- TASK TO CARRY OUT -
Each line of the data holding "heNe" should be found and copied.

**********

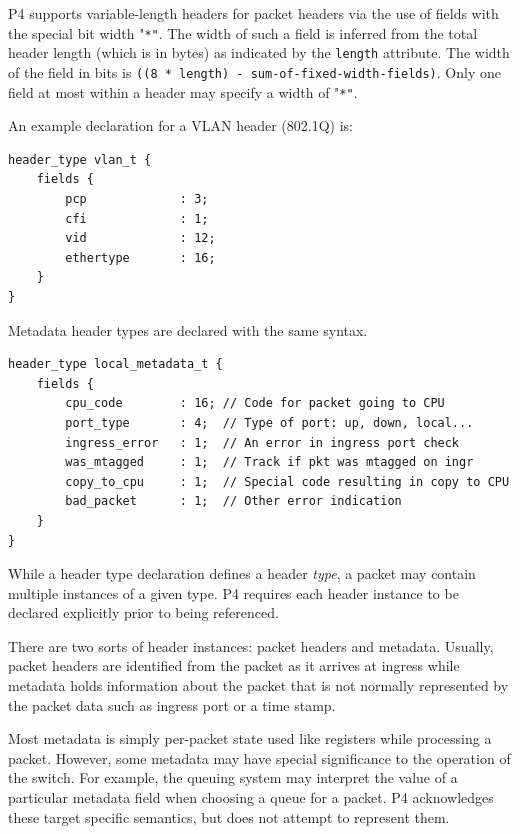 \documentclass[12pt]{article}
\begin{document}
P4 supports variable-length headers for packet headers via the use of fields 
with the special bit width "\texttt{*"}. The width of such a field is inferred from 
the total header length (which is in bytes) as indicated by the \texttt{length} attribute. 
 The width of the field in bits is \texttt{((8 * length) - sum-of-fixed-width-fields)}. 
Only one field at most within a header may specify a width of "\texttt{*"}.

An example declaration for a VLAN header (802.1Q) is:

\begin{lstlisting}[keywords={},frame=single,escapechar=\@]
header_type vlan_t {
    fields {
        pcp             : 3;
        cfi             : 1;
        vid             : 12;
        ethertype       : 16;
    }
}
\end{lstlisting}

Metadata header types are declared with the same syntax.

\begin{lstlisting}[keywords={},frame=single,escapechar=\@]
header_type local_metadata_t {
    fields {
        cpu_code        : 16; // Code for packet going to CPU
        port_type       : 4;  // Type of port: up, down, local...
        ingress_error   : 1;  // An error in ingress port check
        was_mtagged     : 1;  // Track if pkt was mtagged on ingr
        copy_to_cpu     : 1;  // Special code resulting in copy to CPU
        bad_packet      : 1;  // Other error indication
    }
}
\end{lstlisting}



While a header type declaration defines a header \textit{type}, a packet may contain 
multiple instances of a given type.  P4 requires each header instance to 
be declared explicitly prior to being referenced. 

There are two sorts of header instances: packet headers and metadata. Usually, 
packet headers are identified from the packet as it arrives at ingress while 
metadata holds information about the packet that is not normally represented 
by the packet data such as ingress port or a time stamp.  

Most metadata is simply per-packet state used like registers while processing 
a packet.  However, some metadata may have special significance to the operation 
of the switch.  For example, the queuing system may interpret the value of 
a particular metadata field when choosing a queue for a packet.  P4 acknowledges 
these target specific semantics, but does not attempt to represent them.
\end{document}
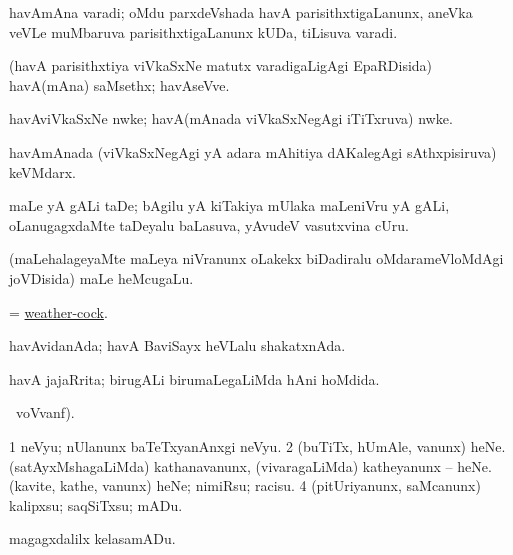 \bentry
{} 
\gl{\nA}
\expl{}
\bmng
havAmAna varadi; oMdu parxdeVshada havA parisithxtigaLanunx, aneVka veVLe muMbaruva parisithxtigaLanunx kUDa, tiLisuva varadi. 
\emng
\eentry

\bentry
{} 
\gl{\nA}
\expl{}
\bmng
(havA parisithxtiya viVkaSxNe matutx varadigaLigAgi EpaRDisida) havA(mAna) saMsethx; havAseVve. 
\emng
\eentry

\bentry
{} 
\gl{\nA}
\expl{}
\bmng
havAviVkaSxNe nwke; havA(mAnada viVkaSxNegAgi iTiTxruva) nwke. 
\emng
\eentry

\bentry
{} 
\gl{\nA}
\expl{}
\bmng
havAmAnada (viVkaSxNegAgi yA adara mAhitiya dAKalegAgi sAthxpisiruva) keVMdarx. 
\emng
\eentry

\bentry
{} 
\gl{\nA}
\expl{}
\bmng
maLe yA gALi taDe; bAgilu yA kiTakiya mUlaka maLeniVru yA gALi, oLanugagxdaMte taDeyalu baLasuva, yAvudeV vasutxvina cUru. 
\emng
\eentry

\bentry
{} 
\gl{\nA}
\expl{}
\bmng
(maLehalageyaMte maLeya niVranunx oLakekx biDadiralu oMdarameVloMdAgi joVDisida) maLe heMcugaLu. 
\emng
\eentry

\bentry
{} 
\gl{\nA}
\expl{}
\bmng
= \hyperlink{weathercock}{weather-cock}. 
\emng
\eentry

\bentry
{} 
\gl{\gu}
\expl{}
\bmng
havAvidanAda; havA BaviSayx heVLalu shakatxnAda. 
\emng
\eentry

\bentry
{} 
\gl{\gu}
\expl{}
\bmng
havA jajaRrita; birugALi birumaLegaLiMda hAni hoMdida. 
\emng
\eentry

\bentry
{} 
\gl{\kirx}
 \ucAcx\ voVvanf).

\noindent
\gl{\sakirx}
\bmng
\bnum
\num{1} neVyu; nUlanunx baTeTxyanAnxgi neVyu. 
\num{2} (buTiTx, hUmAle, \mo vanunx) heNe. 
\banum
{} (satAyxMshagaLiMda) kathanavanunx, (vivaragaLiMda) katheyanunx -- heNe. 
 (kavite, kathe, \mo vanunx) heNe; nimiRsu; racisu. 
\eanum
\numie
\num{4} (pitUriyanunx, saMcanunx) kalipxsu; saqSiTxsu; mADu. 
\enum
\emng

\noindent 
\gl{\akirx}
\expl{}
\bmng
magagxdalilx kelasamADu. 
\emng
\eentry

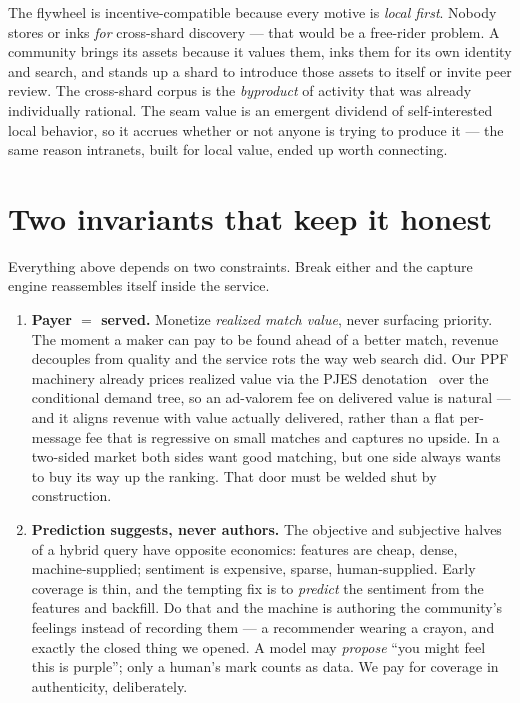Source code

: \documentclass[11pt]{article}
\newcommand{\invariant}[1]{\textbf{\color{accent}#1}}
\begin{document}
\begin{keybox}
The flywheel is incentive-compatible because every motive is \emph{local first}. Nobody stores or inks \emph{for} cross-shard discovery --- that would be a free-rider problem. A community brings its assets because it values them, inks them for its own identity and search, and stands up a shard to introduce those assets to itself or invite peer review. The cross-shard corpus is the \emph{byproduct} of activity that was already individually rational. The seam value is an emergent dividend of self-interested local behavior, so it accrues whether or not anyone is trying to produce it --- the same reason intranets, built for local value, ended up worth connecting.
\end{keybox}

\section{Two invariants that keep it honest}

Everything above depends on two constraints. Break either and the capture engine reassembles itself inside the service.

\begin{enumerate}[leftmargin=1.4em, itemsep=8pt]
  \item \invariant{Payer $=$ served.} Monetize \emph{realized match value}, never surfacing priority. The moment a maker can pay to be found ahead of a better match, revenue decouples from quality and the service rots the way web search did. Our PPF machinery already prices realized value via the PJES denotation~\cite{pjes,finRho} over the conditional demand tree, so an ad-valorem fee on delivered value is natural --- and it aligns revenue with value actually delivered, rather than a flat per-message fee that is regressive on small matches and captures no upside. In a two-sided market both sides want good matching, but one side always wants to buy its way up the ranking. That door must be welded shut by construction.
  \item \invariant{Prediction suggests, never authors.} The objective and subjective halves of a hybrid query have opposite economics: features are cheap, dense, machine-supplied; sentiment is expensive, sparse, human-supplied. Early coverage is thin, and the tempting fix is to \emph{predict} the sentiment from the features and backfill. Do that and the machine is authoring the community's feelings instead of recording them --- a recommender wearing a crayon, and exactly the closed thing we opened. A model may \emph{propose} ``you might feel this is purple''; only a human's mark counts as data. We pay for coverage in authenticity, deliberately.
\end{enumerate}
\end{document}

**********

- RESPONSE FOR THIS EXERCISE -
\num{2} (buTiTx, hUmAle, \mo vanunx) heNe. 
{} (satAyxMshagaLiMda) kathanavanunx, (vivaragaLiMda) katheyanunx -- heNe. 
 (kavite, kathe, \mo vanunx) heNe; nimiRsu; racisu. 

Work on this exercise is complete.